__TASK STATEMENT__. Every line of the material below in which "after" shows up is to be located and copied.

__SOURCE DATA__.
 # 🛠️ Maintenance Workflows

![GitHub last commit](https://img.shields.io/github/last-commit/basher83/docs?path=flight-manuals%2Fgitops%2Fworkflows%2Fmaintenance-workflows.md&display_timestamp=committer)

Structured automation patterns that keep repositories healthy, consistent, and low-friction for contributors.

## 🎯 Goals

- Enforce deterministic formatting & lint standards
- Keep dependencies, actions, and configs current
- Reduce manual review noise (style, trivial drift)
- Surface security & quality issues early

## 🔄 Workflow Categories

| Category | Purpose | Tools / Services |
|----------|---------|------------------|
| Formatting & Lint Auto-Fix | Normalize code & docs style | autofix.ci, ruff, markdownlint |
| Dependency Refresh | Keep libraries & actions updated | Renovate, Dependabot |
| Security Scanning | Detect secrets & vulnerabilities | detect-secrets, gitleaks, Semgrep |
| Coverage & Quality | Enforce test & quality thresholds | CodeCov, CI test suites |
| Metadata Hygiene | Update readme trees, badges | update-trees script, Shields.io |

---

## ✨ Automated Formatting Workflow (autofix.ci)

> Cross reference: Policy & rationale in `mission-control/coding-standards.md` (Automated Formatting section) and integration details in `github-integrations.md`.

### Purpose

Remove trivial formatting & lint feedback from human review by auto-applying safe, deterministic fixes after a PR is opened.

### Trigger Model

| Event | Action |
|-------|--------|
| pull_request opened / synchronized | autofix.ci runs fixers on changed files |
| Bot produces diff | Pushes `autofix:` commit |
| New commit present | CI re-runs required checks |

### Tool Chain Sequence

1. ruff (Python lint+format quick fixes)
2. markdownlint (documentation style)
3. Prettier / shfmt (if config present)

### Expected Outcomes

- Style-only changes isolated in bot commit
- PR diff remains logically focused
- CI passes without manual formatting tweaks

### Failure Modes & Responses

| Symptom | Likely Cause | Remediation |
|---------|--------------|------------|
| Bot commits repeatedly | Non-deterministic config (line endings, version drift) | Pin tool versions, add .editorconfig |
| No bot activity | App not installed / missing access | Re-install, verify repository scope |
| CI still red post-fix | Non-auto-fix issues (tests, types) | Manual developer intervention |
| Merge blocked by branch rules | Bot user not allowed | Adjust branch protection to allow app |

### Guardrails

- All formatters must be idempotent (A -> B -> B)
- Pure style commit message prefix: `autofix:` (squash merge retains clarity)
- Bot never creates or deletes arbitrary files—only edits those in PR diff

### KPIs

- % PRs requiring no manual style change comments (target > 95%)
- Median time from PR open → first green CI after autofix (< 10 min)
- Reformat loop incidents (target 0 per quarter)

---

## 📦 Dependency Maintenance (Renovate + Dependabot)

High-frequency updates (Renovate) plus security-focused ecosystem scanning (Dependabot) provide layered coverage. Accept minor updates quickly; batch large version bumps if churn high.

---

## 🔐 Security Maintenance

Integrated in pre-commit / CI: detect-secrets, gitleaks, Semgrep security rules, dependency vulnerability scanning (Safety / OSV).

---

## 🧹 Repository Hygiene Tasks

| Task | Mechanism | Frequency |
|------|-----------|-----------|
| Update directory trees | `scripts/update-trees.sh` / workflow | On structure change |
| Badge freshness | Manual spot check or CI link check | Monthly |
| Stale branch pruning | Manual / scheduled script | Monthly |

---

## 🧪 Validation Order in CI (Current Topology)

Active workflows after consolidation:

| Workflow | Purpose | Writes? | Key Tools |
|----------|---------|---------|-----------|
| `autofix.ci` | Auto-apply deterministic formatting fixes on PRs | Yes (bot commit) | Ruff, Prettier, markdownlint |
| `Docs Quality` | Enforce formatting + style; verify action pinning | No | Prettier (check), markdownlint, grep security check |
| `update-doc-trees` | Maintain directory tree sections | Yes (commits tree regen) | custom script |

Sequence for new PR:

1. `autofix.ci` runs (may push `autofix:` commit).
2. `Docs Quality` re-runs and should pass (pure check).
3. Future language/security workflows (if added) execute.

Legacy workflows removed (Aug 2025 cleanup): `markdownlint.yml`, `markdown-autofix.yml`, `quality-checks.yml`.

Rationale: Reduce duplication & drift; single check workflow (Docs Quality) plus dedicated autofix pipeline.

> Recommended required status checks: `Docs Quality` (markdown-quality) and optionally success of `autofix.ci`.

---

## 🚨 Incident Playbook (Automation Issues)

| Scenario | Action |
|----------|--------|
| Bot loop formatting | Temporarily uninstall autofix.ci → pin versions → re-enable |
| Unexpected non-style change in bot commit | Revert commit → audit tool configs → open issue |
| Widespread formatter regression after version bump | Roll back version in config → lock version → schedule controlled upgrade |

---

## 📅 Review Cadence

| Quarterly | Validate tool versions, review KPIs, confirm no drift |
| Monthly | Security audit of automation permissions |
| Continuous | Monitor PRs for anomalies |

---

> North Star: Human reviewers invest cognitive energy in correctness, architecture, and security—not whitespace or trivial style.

---

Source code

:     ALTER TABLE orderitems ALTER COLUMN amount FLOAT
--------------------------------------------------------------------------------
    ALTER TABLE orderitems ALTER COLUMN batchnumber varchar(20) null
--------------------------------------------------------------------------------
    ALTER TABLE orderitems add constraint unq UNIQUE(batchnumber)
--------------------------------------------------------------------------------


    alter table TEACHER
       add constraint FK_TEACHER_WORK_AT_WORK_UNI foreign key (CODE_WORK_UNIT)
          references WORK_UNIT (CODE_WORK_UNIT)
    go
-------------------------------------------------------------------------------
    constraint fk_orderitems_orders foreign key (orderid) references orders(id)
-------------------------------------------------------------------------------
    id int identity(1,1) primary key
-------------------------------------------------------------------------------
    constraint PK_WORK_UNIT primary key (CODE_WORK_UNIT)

__EXERCISE RESULT__.
Remove trivial formatting & lint feedback from human review by auto-applying safe, deterministic fixes after a PR is opened.
- Median time from PR open → first green CI after autofix (< 10 min)
Active workflows after consolidation:
| Widespread formatter regression after version bump | Roll back version in config → lock version → schedule controlled upgrade |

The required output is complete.